Os usuários do Caixa Tem estão na mira de um novo golpe que utiliza ligações fraudulentas para roubar dados e dinheiro. O esquema, baseado na técnica conhecida como vishing, tem preocupado especialistas em segurança digital por sua capacidade de enganar vítimas com abordagens convincentes e informações reais obtidas em vazamentos de dados.

O golpe no Caixa Tem ocorre por meio de chamadas telefônicas feitas por criminosos que se passam por funcionários da Caixa Econômica Federal. Durante o contato, eles alegam que há um bloqueio ou problema na conta do usuário, criando um cenário de urgência para induzir a vítima a seguir instruções que comprometem sua segurança.

Leia também:

De acordo com investigações recentes, o golpe no Caixa Tem tem sido aplicado em larga escala e mira principalmente beneficiários de programas sociais que utilizam o aplicativo. A prática foi identificada pelo pesquisador de segurança conhecido como Clandestine, que alertou sobre a sofisticação da operação.

O objetivo dos criminosos é simples: obter acesso à conta da vítima sem a necessidade de invasões complexas. Para isso, eles exploram a confiança e o desconhecimento dos usuários, simulando situações críticas que exigem ação imediata.
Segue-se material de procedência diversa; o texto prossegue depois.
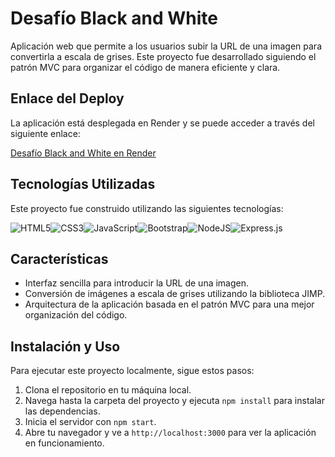 # Desafío Black and White

Aplicación web que permite a los usuarios subir la URL de una imagen para convertirla a escala de grises. Este proyecto fue desarrollado siguiendo el patrón MVC para organizar el código de manera eficiente y clara.

## Enlace del Deploy

La aplicación está desplegada en Render y se puede acceder a través del siguiente enlace:

[Desafío Black and White en Render](https://desafio-black-and-white.onrender.com)

## Tecnologías Utilizadas

Este proyecto fue construido utilizando las siguientes tecnologías:

![HTML5](https://img.shields.io/badge/html5-%23E34F26.svg?style=for-the-badge&logo=html5&logoColor=white)![CSS3](https://img.shields.io/badge/css3-%231572B6.svg?style=for-the-badge&logo=css3&logoColor=white)![JavaScript](https://img.shields.io/badge/javascript-%23323330.svg?style=for-the-badge&logo=javascript&logoColor=%23F7DF1E)![Bootstrap](https://img.shields.io/badge/bootstrap-%238511FA.svg?style=for-the-badge&logo=bootstrap&logoColor=white)![NodeJS](https://img.shields.io/badge/node.js-6DA55F?style=for-the-badge&logo=node.js&logoColor=white)![Express.js](https://img.shields.io/badge/express.js-%23404d59.svg?style=for-the-badge&logo=express&logoColor=%2361DAFB)

## Características

- Interfaz sencilla para introducir la URL de una imagen.
- Conversión de imágenes a escala de grises utilizando la biblioteca JIMP.
- Arquitectura de la aplicación basada en el patrón MVC para una mejor organización del código.

## Instalación y Uso

Para ejecutar este proyecto localmente, sigue estos pasos:

1. Clona el repositorio en tu máquina local.
2. Navega hasta la carpeta del proyecto y ejecuta `npm install` para instalar las dependencias.
3. Inicia el servidor con `npm start`.
4. Abre tu navegador y ve a `http://localhost:3000` para ver la aplicación en funcionamiento.
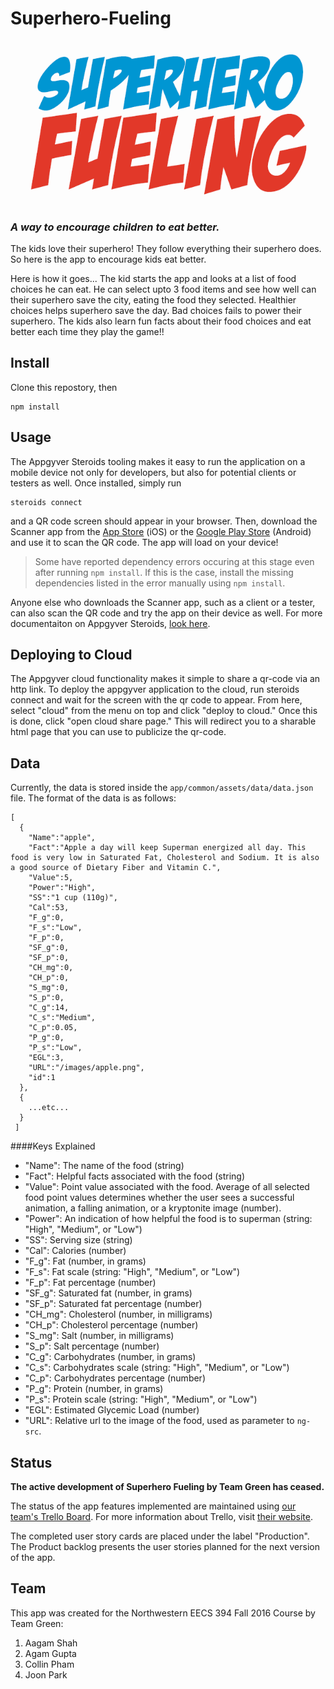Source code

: # Superhero-Fueling
![Logo](app/common/assets/images/Title.PNG)
### *A way to encourage children to eat better.*

The kids love their superhero! They follow everything their superhero does. So here is the app to encourage kids eat better.

Here is how it goes... The kid starts the app and looks at a list of food choices he can eat. He can select upto 3 food items and see how well can their superhero save the city, eating the food they selected. Healthier choices helps superhero save the day. Bad choices fails to power their superhero. The kids also learn fun facts about their food choices and eat better each time they play the game!!


## Install

Clone this repostory, then

	npm install

## Usage

The Appgyver Steroids tooling makes it easy to run the application on a mobile device not only for developers, but also for potential clients or testers as well. Once installed, simply run

	steroids connect
	
and a QR code screen should appear in your browser. Then, download the Scanner app from the [App Store](https://itunes.apple.com/us/app/appgyver-scanner/id575076515?mt=8) (iOS) or the [Google Play Store](https://play.google.com/store/apps/details?id=com.appgyver.freshandroid&hl=en) (Android) and use it to scan the QR code. The app will load on your device!

>   Some have reported dependency errors occuring at this stage even after running `npm install`. If this is the case, install the missing dependencies listed in the error manually using `npm install`.

Anyone else who downloads the Scanner app, such as a client or a tester, can also scan the QR code and try the app on their device as well. For more documentaiton on Appgyver Steroids, [look here](http://docs.appgyver.com/supersonic/tutorial/first-mile/).

## Deploying to Cloud

The Appgyver cloud functionality makes it simple to share a qr-code via an http link. To deploy the appgyver application to the cloud, run steroids connect and wait for the screen with the qr code to appear. From here, select "cloud" from the menu on top and click "deploy to cloud." Once this is done, click "open cloud share page." This will redirect you to a sharable html page that you can use to publicize the qr-code.

## Data

Currently, the data is stored inside the `app/common/assets/data/data.json` file. The format of the data is as follows:

	[
	  {
	    "Name":"apple",
	    "Fact":"Apple a day will keep Superman energized all day. This food is very low in Saturated Fat, Cholesterol and Sodium. It is also a good source of Dietary Fiber and Vitamin C.",
	    "Value":5,
	    "Power":"High",
	    "SS":"1 cup (110g)",
	    "Cal":53,
	    "F_g":0,
	    "F_s":"Low",
	    "F_p":0,
	    "SF_g":0,
	    "SF_p":0,
	    "CH_mg":0,
	    "CH_p":0,
	    "S_mg":0,
	    "S_p":0,
	    "C_g":14,
	    "C_s":"Medium",
	    "C_p":0.05,
	    "P_g":0,
	    "P_s":"Low",
	    "EGL":3,
	    "URL":"/images/apple.png",
	    "id":1
	  },
	  {
	  	...etc...
	  }
	 ]
	 
####Keys Explained

* "Name": The name of the food (string)
* "Fact": Helpful facts associated with the food (string)
* "Value": Point value associated with the food. Average of all selected food point values determines whether the user sees a successful animation, a falling animation, or a kryptonite image (number).
* "Power": An indication of how helpful the food is to superman (string: "High", "Medium", or "Low")
* "SS": Serving size (string)
* "Cal": Calories (number)
* "F_g": Fat (number, in grams)
* "F_s": Fat scale (string: "High", "Medium", or "Low")
* "F_p": Fat percentage (number)
* "SF_g": Saturated fat (number, in grams)
* "SF_p": Saturated fat percentage (number)
* "CH_mg": Cholesterol (number, in milligrams)
* "CH_p": Cholesterol percentage (number)
* "S_mg": Salt (number, in milligrams)
* "S_p": Salt percentage (number)
* "C_g": Carbohydrates (number, in grams)
* "C_s": Carbohydrates scale (string: "High", "Medium", or "Low")
* "C_p": Carbohydrates percentage (number)
* "P_g": Protein (number, in grams)
* "P_s": Protein scale (string: "High", "Medium", or "Low")
* "EGL": Estimated Glycemic Load (number)
* "URL": Relative url to the image of the food, used as parameter to `ng-src`.

## Status

**The active development of Superhero Fueling by Team Green has ceased.**

The status of the app features implemented are maintained using [our team's Trello Board](https://trello.com/b/GpERMUd6/user-stories
). For more information about Trello, visit [their website](https://trello.com/home).

The completed user story cards are placed under the label "Production". The Product backlog presents the user stories planned for the next version of the app.

## Team

This app was created for the Northwestern EECS 394 Fall 2016 Course by Team Green:

1. Aagam Shah
2. Agam Gupta
3. Collin Pham
4. Joon Park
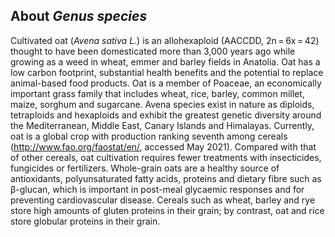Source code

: About *Genus species*
---------------------

Cultivated oat (*Avena sativa L.*) is an allohexaploid (AACCDD, 2n = 6x = 42) thought to have been domesticated more than 3,000 years ago while growing as a weed in wheat, emmer and barley fields in Anatolia.
Oat has a low carbon footprint, substantial health benefits and the potential to replace animal-based food products. Oat is a member of Poaceae, an economically important grass family that includes wheat, rice, barley, common millet, maize, sorghum and sugarcane. Avena species exist in nature as diploids, tetraploids and hexaploids and exhibit the greatest genetic diversity around the Mediterranean, Middle East, Canary Islands and Himalayas. Currently, oat is a global crop with production ranking seventh among cereals (http://www.fao.org/faostat/en/, accessed May 2021). Compared with that of other cereals, oat cultivation requires fewer treatments with insecticides, fungicides or fertilizers. Whole-grain oats are a healthy source of antioxidants, polyunsaturated fatty acids, proteins and dietary fibre such as β-glucan, which is important in post-meal glycaemic responses and for preventing cardiovascular disease. Cereals such as wheat, barley and rye store high amounts of gluten proteins in their grain; by contrast, oat and rice store globular proteins in their grain.

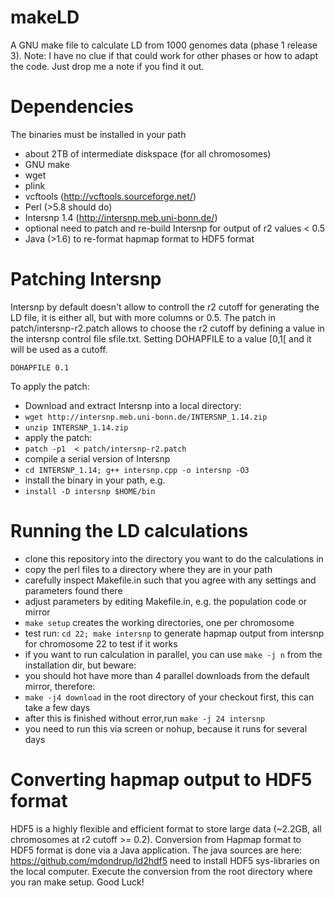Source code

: makeLD
======
A GNU make file to calculate LD from 1000 genomes data (phase 1 release 3).
Note: I have no clue if that could work for other phases or how to adapt the code. Just drop me a note if you find it out.

Dependencies
==========
The binaries must be installed in your path
  * about 2TB of intermediate diskspace (for all chromosomes)
  * GNU make
  * wget
  * plink
  * vcftools (http://vcftools.sourceforge.net/)
  * Perl (>5.8 should do)
  * Intersnp 1.4 (http://intersnp.meb.uni-bonn.de/)
  * optional need to patch and re-build Intersnp for output of r2 values < 0.5
  * Java (>1.6) to re-format hapmap format to HDF5 format

Patching Intersnp
==========

Intersnp by default doesn't allow to controll the r2 cutoff for generating the LD file, it is either all, but with more columns or 0.5. The patch in patch/intersnp-r2.patch allows to choose the r2 cutoff by defining a value in the intersnp control file sfile.txt. Setting DOHAPFILE to a value [0,1[ and it will be used as a cutoff.

`DOHAPFILE 0.1`

To apply the patch:
 * Download and extract Intersnp into a local directory:
 * `wget http://intersnp.meb.uni-bonn.de/INTERSNP_1.14.zip`
 * `unzip INTERSNP_1.14.zip`
 * apply the patch:
 * `patch -p1  < patch/intersnp-r2.patch`
 * compile a serial version of Intersnp
 * `cd INTERSNP_1.14; g++ intersnp.cpp -o intersnp -O3`
 * install the binary in your path, e.g.
 * `install -D intersnp $HOME/bin`

Running the LD calculations
==========
 * clone this repository into the directory you want to do the calculations in
 * copy the perl files to a directory where they are in your path
 * carefully inspect Makefile.in such that you agree with any settings and parameters found there
 * adjust parameters by editing Makefile.in, e.g. the population code or mirror
 * `make setup` creates the working directories, one per chromosome
 * test run: `cd 22; make intersnp` to generate hapmap output from intersnp for chromosome 22 to test if it works
 * if you want to run calculation in parallel, you can use `make -j n` from the installation dir, but beware:
 * you should hot have more than 4 parallel downloads from the default mirror, therefore:
 * `make -j4 download` in the root directory of your checkout first, this can take a few days
 * after this is finished without error,run `make -j 24 intersnp`
 * you need to run this via screen or nohup, because it runs for several days
 
Converting hapmap output to HDF5 format
===========
HDF5 is a highly flexible and efficient format to store large data (~2.2GB, all chromosomes at r2 cutoff >= 0.2).
Conversion from Hapmap format to HDF5 format is done via a Java application. The java sources are here: https://github.com/mdondrup/ld2hdf5 need to install HDF5 sys-libraries on the local computer.
Execute the conversion from the root directory where you ran make setup. Good Luck!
Como o golpe no Caixa Tem funciona

O funcionamento do golpe no Caixa Tem segue um roteiro bem estruturado. Inicialmente, o usuário recebe uma ligação aparentemente legítima. O número exibido pode, inclusive, ser mascarado para parecer oficial, técnica conhecida como spoofing.

Durante a conversa, o golpista informa que a conta está bloqueada ou apresenta falhas que impedem o acesso ao aplicativo. Em seguida, ele oferece ajuda para “resolver” o problema.

Nesse momento, entram as solicitações suspeitas, como:

  • Compartilhamento de tela do celular
  • Alteração de e-mail e senha da conta
  • Envio de códigos de verificação recebidos por SMS

Ao fornecer essas informações, a vítima acaba entregando o controle da conta ao criminoso, que rapidamente realiza transferências bancárias.

Vazamento de dados impulsiona o golpe no Caixa Tem

Um dos fatores que tornam o golpe no Caixa Tem ainda mais perigoso é o uso de dados reais das vítimas. Muitas dessas informações foram obtidas em vazamentos anteriores, o que permite aos criminosos personalizar as abordagens e aumentar a credibilidade das ligações.

Com dados como nome completo, CPF e telefone, os golpistas conseguem convencer o usuário de que a ligação é legítima, reduzindo a desconfiança e facilitando o sucesso da fraude.

Esquema estruturado amplia alcance do golpe

As investigações também apontam que o golpe no Caixa Tem faz parte de um esquema criminoso organizado. Há a comercialização de pacotes conhecidos como “SIP Caixa Tem”, vendidos em ambientes clandestinos para facilitar a aplicação do golpe.

Esses pacotes incluem:

  • Sistemas de mascaramento de chamadas
  • Discadores automáticos com capacidade para dezenas de ligações simultâneas
  • Ferramentas de transcrição de voz em tempo real

Os valores desses serviços variam entre R$ 1.500 e R$ 11 mil, com adicionais que podem elevar ainda mais o custo. Essa estrutura permite que mesmo criminosos com pouca experiência consigam aplicar golpes em grande escala.

Como se proteger do golpe no Caixa Tem

Diante do avanço desse tipo de fraude, especialistas reforçam a importância da prevenção. Para evitar cair no golpe no Caixa Tem, os usuários devem adotar algumas medidas básicas de segurança:

  • Desconfiar de ligações com tom de urgência ou ameaça
  • Nunca compartilhar senhas, códigos ou dados pessoais por telefone
  • Evitar realizar alterações na conta durante chamadas
  • Buscar atendimento apenas pelos canais oficiais da Caixa Econômica Federal

Além disso, é fundamental manter o aplicativo atualizado e acompanhar comunicados oficiais sobre segurança digital.